A mente por trás desse enredo é de Sérgio G. Sánchez, roteirista de sucessos como O Impossível (2012) e O Orfanato (2007). Alma explora questões de luto e de espiritualidade, e o roteiro vai buscar elementos apocalípticos para dar sustentação a uma mitologia, numa construção de mundo que transcorre em paralelo à resolução do mistério.
Em seus nove episódios, a série busca o equilíbrio entre a jornada de Alma e o desenrolar do rocambole macabro que segue na periferia dessa construção de mundo. Além de ter trabalho para fazer com que todos os detalhes do enredo mitológico sejam compreensíveis, a direção não consegue evitar a estranheza provocada por uma sequência emocional sendo quebrada por aparições mal executadas de demônios e assombrações. Todas as vezes em que os personagens dialogam sobre o plano de ressurreição do demônio, a seriedade escorre pelos dedos de Alma. Aparentemente todo o orçamento foi usado na cena do acidente e os efeitos visuais do sobrenatural não convencem o bastante para que isso se justifique na série.
Contudo, assim que descobrimos o que aconteceu com a protagonista, a série ganha dimensão e o discurso do luto se estabelece metaforicamente como o seu grande trunfo. Logo no primeiro episódio, os reflexos de Alma e Deva se misturam num corte inspirado, que estabelece muito dos desdobramentos da trama, de uma maneira nada óbvia e muito bonita. O que nos espera em parte da resolução desse mistério é bem mais interessante do que se pode imaginar.

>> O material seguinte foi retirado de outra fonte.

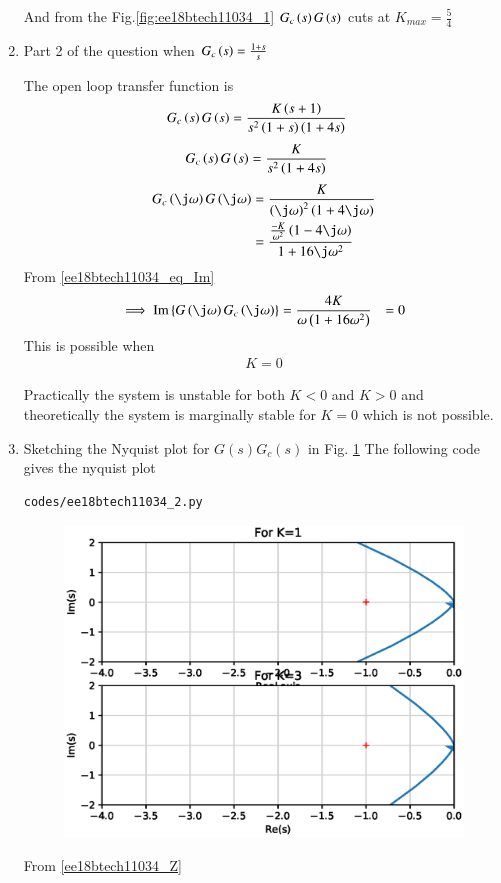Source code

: \begin{enumerate}[label=\thesubsection.\arabic*.,ref=\thesubsection.\theenumi]
And from the Fig.\ref{fig:ee18btech11034_1} $G_{c}\left(s\right)G\left(s\right)$ cuts  at $K_{max} = \frac{5}{4}$

\solution
\item Part 2 of the question when $G_{c}\left(s\right) = \frac{1+s}{s}$

The open loop transfer function is 
\begin{align}
    G_{c}\left(s\right)G\left(s\right) &= \frac{K\left(s+1\right)}{s^2\left(1+s\right)\left(1+4s\right)}
\end{align}
\begin{align}
    G_{c}\left(s\right)G\left(s\right) &= \frac{K}{s^2\left(1+4s\right)}
\end{align}
\begin{align}
    G_{c}\brak{\j\omega}G\brak{\j\omega} &= \frac{K}{\brak{\j\omega}^2\brak{1+4\j\omega}}
    \\
    &= \frac{\frac{-K}{\omega^2}\brak{1-4\j\omega}}{1+16\j\omega^2}
\end{align}
From \eqref{ee18btech11034_eq_Im}
\begin{align}
    \implies \text{Im} \cbrak{G\brak{\j \omega}G_{c}\brak{\j\omega}} &= \frac{4K}{{\omega}\brak{1+16\omega^2}} &= 0
\end{align}
This is possible when 
\begin{align}
    K = 0
    \label{ee18btech11034_3}
\end{align}

Practically the system is unstable for both $K < 0$ and $K > 0$ and theoretically the system is marginally stable for $K = 0$ which is not possible.

\item Sketching the Nyquist plot for $G(s)G_c(s)$ in Fig. \ref{fig:ee18btech11034_2}
The following code gives the nyquist plot
\begin{lstlisting}
codes/ee18btech11034_2.py
\end{lstlisting}
\begin{figure}[!h]
\centering
\includegraphics[width=\columnwidth]{./figs/ee18btech11034_2.eps}
\caption{}
\label{fig:ee18btech11034_2}
\end{figure}
From \eqref{ee18btech11034_Z}


\end{enumerate}

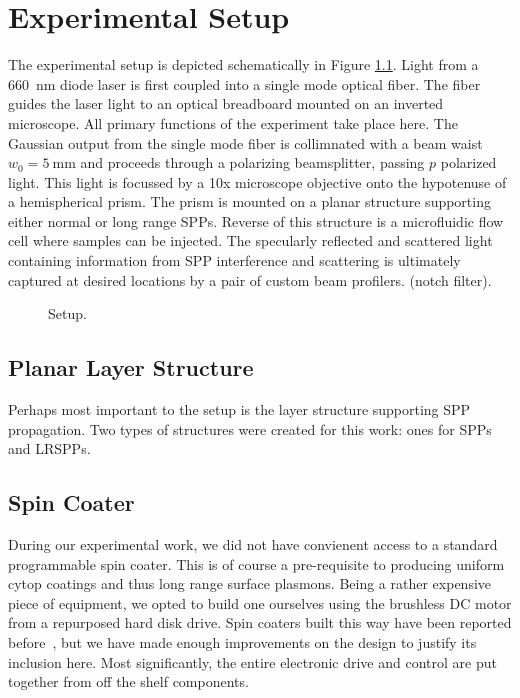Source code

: \documentclass[a4paper,titlepage,onecolumn]{report}
\newcommand{\Figure}[1]{Figure \ref{#1}}
\begin{document}
\chapter{Experimental Setup}
\label{ch:expsetup}

The experimental setup is depicted schematically in
\Figure{fig:sppexperimentalsetup}.  Light from a \SI{660}{\nano\meter}
diode laser is first coupled into a single mode optical fiber.  The fiber
guides the laser light to an optical breadboard mounted on an inverted
microscope.  All primary functions of the experiment take place here.  The
Gaussian output from the single mode fiber is collimnated with a beam waist
$w_0=\SI{5}{\milli\meter}$ and proceeds
through a polarizing beamsplitter, passing $p$ polarized light.  This light
is focussed by a 10x microscope objective onto the
hypotenuse of a hemispherical prism.  The prism is mounted on a planar
structure supporting either normal or long range SPPs.  Reverse of this
structure is a microfluidic flow cell where samples can be injected.  The
specularly reflected and scattered light containing information from SPP
interference and scattering is ultimately captured at desired locations by
a pair of custom beam profilers. (notch filter).
\begin{figure}
 \caption{Setup.}
 \label{fig:sppexperimentalsetup}
\end{figure}

\section{Planar Layer Structure}
Perhaps most important to the setup is the layer structure supporting SPP
propagation.  Two types of structures were created for this work: ones for
SPPs and LRSPPs.


\section{Spin Coater}
During our experimental work, we did not have convienent access to a
standard programmable spin coater.  This is of course a pre-requisite to
producing uniform cytop coatings and thus long range surface plasmons.
Being a rather expensive piece of equipment, we opted to build one
ourselves using the brushless DC motor from a repurposed hard disk drive.
Spin coaters built this way have been reported
before~\cite{bianchi2006spin}, but we have made enough improvements on the
design to justify its inclusion here.  Most significantly, the entire
electronic drive and control are put together from off the shelf
components.
\end{document}
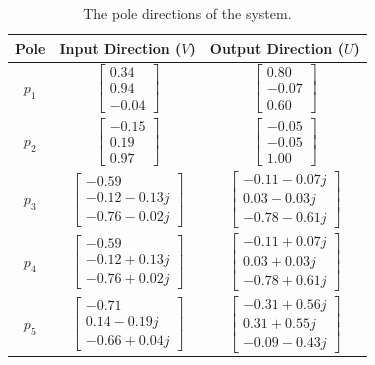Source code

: \begin{table}[H]
	\centering
	\caption{The pole directions of the system.}
	\begin{tabular}{ccc}
		\hline
		\textbf{Pole} & \textbf{Input Direction ($V$)} & \textbf{Output Direction ($U$)} \\\hline
		$p_1$            &$ \begin{bmatrix} 0.34 \\ 0.94 \\ -0.04\end{bmatrix} $ & $ \begin{bmatrix} 0.80 \\ -0.07 \\ 0.60\end{bmatrix} $ \\
		$p_2$            & $ \begin{bmatrix} -0.15 \\ 0.19 \\ 0.97\end{bmatrix} $ & $ \begin{bmatrix} -0.05 \\ -0.05 \\ 1.00\end{bmatrix}$ \\
		$p_3$            & $ \begin{bmatrix} -0.59 \\ -0.12 - 0.13j \\ -0.76 - 0.02j\end{bmatrix} $ & $ \begin{bmatrix} -0.11 -0.07j \\ 0.03 - 0.03j \\ -0.78 - 0.61j\end{bmatrix} $\\
		$p_4$            & $ \begin{bmatrix} -0.59 \\ -0.12 + 0.13j \\ -0.76 + 0.02j\end{bmatrix} $ & $ \begin{bmatrix} -0.11 +0.07j \\ 0.03 + 0.03j \\ -0.78 + 0.61j\end{bmatrix} $\\
		$p_5$            & $ \begin{bmatrix} -0.71 \\ 0.14 -0.19j \\ -0.66 +0.04j\end{bmatrix} $ & $ \begin{bmatrix} -0.31+0.56j \\ 0.31+0.55j \\ -0.09 -0.43j\end{bmatrix} $ \\

\end{tabular}
\end{table}
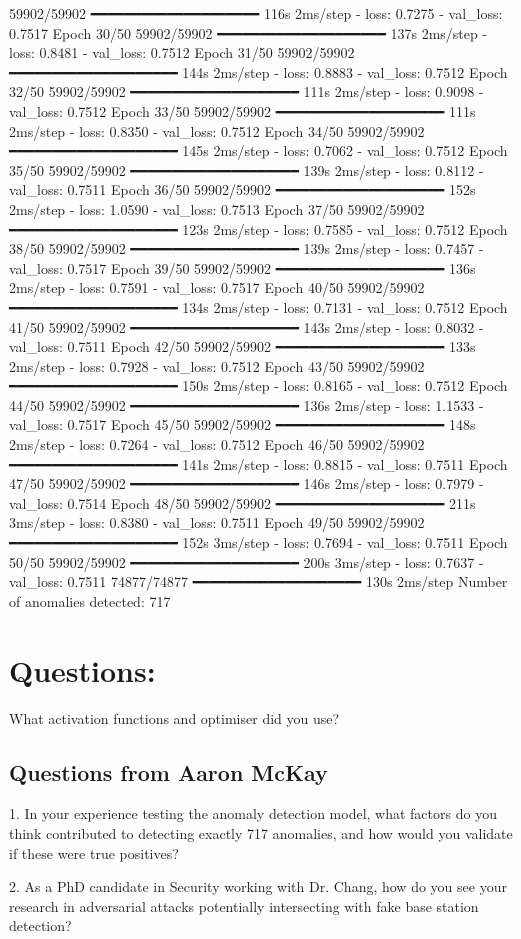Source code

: 59902/59902 ━━━━━━━━━━━━━━━━━━━━ 116s 2ms/step - loss: 0.7275 - val_loss: 0.7517
Epoch 30/50
59902/59902 ━━━━━━━━━━━━━━━━━━━━ 137s 2ms/step - loss: 0.8481 - val_loss: 0.7512
Epoch 31/50
59902/59902 ━━━━━━━━━━━━━━━━━━━━ 144s 2ms/step - loss: 0.8883 - val_loss: 0.7512
Epoch 32/50
59902/59902 ━━━━━━━━━━━━━━━━━━━━ 111s 2ms/step - loss: 0.9098 - val_loss: 0.7512
Epoch 33/50
59902/59902 ━━━━━━━━━━━━━━━━━━━━ 111s 2ms/step - loss: 0.8350 - val_loss: 0.7512
Epoch 34/50
59902/59902 ━━━━━━━━━━━━━━━━━━━━ 145s 2ms/step - loss: 0.7062 - val_loss: 0.7512
Epoch 35/50
59902/59902 ━━━━━━━━━━━━━━━━━━━━ 139s 2ms/step - loss: 0.8112 - val_loss: 0.7511
Epoch 36/50
59902/59902 ━━━━━━━━━━━━━━━━━━━━ 152s 2ms/step - loss: 1.0590 - val_loss: 0.7513
Epoch 37/50
59902/59902 ━━━━━━━━━━━━━━━━━━━━ 123s 2ms/step - loss: 0.7585 - val_loss: 0.7512
Epoch 38/50
59902/59902 ━━━━━━━━━━━━━━━━━━━━ 139s 2ms/step - loss: 0.7457 - val_loss: 0.7517
Epoch 39/50
59902/59902 ━━━━━━━━━━━━━━━━━━━━ 136s 2ms/step - loss: 0.7591 - val_loss: 0.7517
Epoch 40/50
59902/59902 ━━━━━━━━━━━━━━━━━━━━ 134s 2ms/step - loss: 0.7131 - val_loss: 0.7512
Epoch 41/50
59902/59902 ━━━━━━━━━━━━━━━━━━━━ 143s 2ms/step - loss: 0.8032 - val_loss: 0.7511
Epoch 42/50
59902/59902 ━━━━━━━━━━━━━━━━━━━━ 133s 2ms/step - loss: 0.7928 - val_loss: 0.7512
Epoch 43/50
59902/59902 ━━━━━━━━━━━━━━━━━━━━ 150s 2ms/step - loss: 0.8165 - val_loss: 0.7512
Epoch 44/50
59902/59902 ━━━━━━━━━━━━━━━━━━━━ 136s 2ms/step - loss: 1.1533 - val_loss: 0.7517
Epoch 45/50
59902/59902 ━━━━━━━━━━━━━━━━━━━━ 148s 2ms/step - loss: 0.7264 - val_loss: 0.7512
Epoch 46/50
59902/59902 ━━━━━━━━━━━━━━━━━━━━ 141s 2ms/step - loss: 0.8815 - val_loss: 0.7511
Epoch 47/50
59902/59902 ━━━━━━━━━━━━━━━━━━━━ 146s 2ms/step - loss: 0.7979 - val_loss: 0.7514
Epoch 48/50
59902/59902 ━━━━━━━━━━━━━━━━━━━━ 211s 3ms/step - loss: 0.8380 - val_loss: 0.7511
Epoch 49/50
59902/59902 ━━━━━━━━━━━━━━━━━━━━ 152s 3ms/step - loss: 0.7694 - val_loss: 0.7511
Epoch 50/50
59902/59902 ━━━━━━━━━━━━━━━━━━━━ 200s 3ms/step - loss: 0.7637 - val_loss: 0.7511
74877/74877 ━━━━━━━━━━━━━━━━━━━━ 130s 2ms/step
Number of anomalies detected: 717

\section*{Questions: }
What activation functions and optimiser did you use?

\subsection{Questions from Aaron McKay}
1. In your experience testing the anomaly detection model, what factors do you think contributed to detecting exactly 717 anomalies, and how would you validate if these were true positives?

2. As a PhD candidate in Security working with Dr. Chang, how do you see your research in adversarial attacks potentially intersecting with fake base station detection?
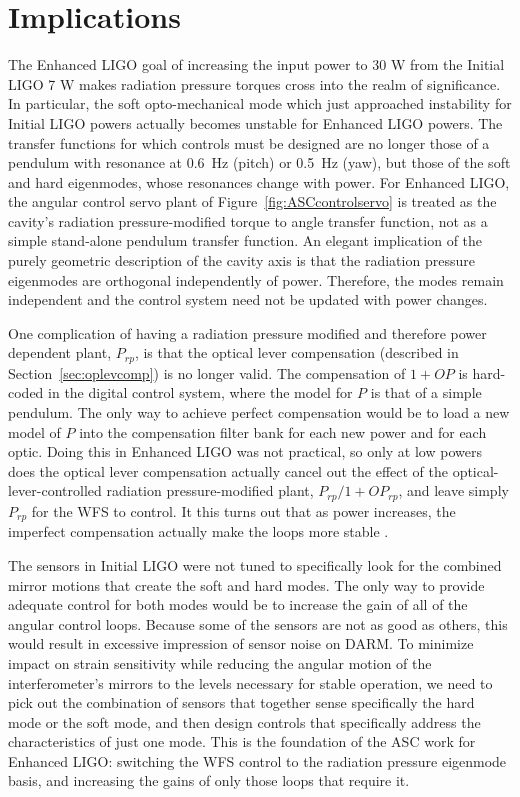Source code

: \section{Implications}
The Enhanced LIGO goal of increasing the input power to 30 W from the
Initial LIGO 7 W makes radiation pressure torques cross into the realm
of significance. In particular, the soft opto-mechanical mode which
just approached instability for Initial LIGO powers actually becomes
unstable for Enhanced LIGO powers. The transfer functions for which
controls must be designed are no longer those of a pendulum with
resonance at 0.6~Hz (pitch) or 0.5~Hz (yaw), but those of the soft and
hard eigenmodes, whose resonances change with power. For Enhanced
LIGO, the angular control servo plant of
Figure~\ref{fig:ASCcontrolservo} is treated as the cavity's radiation
pressure-modified torque to angle transfer function, not as a simple
stand-alone pendulum transfer function. An elegant implication of the
purely geometric description of the cavity axis is that the radiation
pressure eigenmodes are orthogonal independently of power. Therefore,
the modes remain independent and the control system need not be
updated with power changes.

One complication of having a radiation pressure modified and therefore
power dependent plant, $P_{rp}$, is that the optical lever
compensation (described in Section~\ref{sec:oplevcomp}) is no longer
valid. The compensation of $1+OP$ is hard-coded in the digital control
system, where the model for $P$ is that of a simple pendulum. The only
way to achieve perfect compensation would be to load a new model of
$P$ into the compensation filter bank for each new power and for each
optic. Doing this in Enhanced LIGO was not practical, so only at low
powers does the optical lever compensation actually cancel out the
effect of the optical-lever-controlled radiation pressure-modified
plant, $P_{rp}/1+OP_{rp}$, and leave simply $P_{rp}$ for the WFS to
control. It this turns out that as power increases, the imperfect
compensation actually make the loops more stable
\cite{Barsotti2008}.

The sensors in Initial LIGO were not tuned to specifically look for
the combined mirror motions that create the soft and hard modes. The
only way to provide adequate control for both modes would be to
increase the gain of all of the angular control loops. Because some of
the sensors are not as good as others, this would result in excessive
impression of sensor noise on DARM. To minimize impact on strain
sensitivity while reducing the angular motion of the interferometer's
mirrors to the levels necessary for stable operation, we need to pick
out the combination of sensors that together sense specifically the
hard mode or the soft mode, and then design controls that specifically
address the characteristics of just one mode. This is the foundation
of the ASC work for Enhanced LIGO: switching the WFS control to the
radiation pressure eigenmode basis, and increasing the gains of only
those loops that require it. 




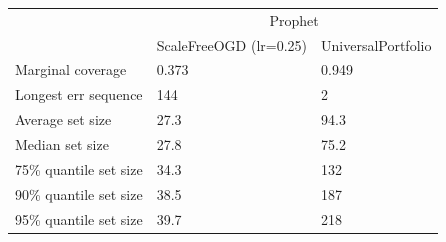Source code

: \begin{tabular}{lll}
\toprule
& \multicolumn{2}{c}{Prophet} \\
& ScaleFreeOGD (lr=0.25) & UniversalPortfolio \\
\midrule
Marginal coverage & 0.373 & 0.949 \\
Longest err sequence & 144 & 2 \\
Average set size & 27.3 & 94.3 \\
Median set size & 27.8 & 75.2 \\
75\% quantile set size & 34.3 & 132 \\
90\% quantile set size & 38.5 & 187 \\
95\% quantile set size & 39.7 & 218 \\
\bottomrule
\end{tabular}
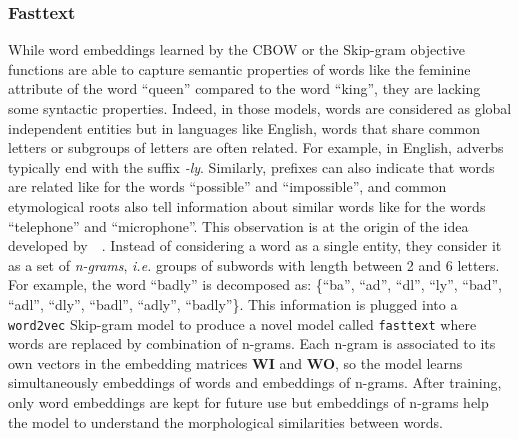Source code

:     \subsubsection{Fasttext}
      While word embeddings learned by the CBOW or the Skip-gram objective
      functions are able to capture semantic properties of words like the
      feminine attribute of the word ``queen'' compared to the word ``king'',
      they are lacking some syntactic properties. Indeed, in those models, words
      are considered as global independent entities but in languages like
      English, words that share common letters or subgroups of letters are often
      related.  For example, in English, adverbs typically end with the suffix
      \textit{-ly}.  Similarly, prefixes can also indicate that words are
      related like for the words ``possible'' and ``impossible'', and common
      etymological roots also tell information about similar words like for the
      words ``telephone'' and ``microphone''.  This observation is at the origin
      of the idea developed
      by~\citeauthor{bojanowski2016enriching}~\citep{bojanowski2016enriching}.
      Instead of considering a word as a single entity, they consider it as a
      set of \textit{n-grams}, \textit{i.e.} groups of subwords with length
      between 2 and 6 letters. For example, the word ``badly'' is decomposed as:
      \{``ba'', ``ad'', ``dl'', ``ly'', ``bad'', ``adl'', ``dly'', ``badl'',
      ``adly'', ``badly''\}. This information is plugged into a
      \texttt{word2vec} Skip-gram model to produce a novel model called
      \texttt{fasttext} where words are replaced by combination of n-grams. Each
      n-gram is associated to its own vectors in the embedding matrices
      \textbf{WI} and \textbf{WO}, so the model learns simultaneously embeddings
      of words and embeddings of n-grams. After training, only word embeddings
      are kept for future use but embeddings of n-grams help the model to
      understand the morphological similarities between words. \medskip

Se toda a trama da série se desenvolvesse somente dentro desse traço sobrenatural - envolvendo possessão, desencarnação e outros mistérios do espírito na fronteira da morte - teríamos em mãos uma poderosa peça de exploração do luto, do quanto a morte é brutal por ser impaciente; ela não espera, não aguarda que resolvamos, que reencontremos nosso caminho. Privada da vida e até do processo natural da morte, a protagonista enfrenta uma série de questões existenciais relevantes que embelezam a narrativa.
Infelizmente, Alma decide abraçar uma confusa trama mitológica e apocalíptica, que esvazia os significados grandiosos do texto e que, pelo que se pode perceber, será a força motora de uma vindoura segunda temporada. É bastante provável que a Alma que acompanhamos jamais retorne, uma vez que seu criador não compreendeu a verdadeira força de seu espírito, arrancando-o de um corpo que lhe era de direito e deixando que algo insensato e desequilibrado assumisse seu lugar.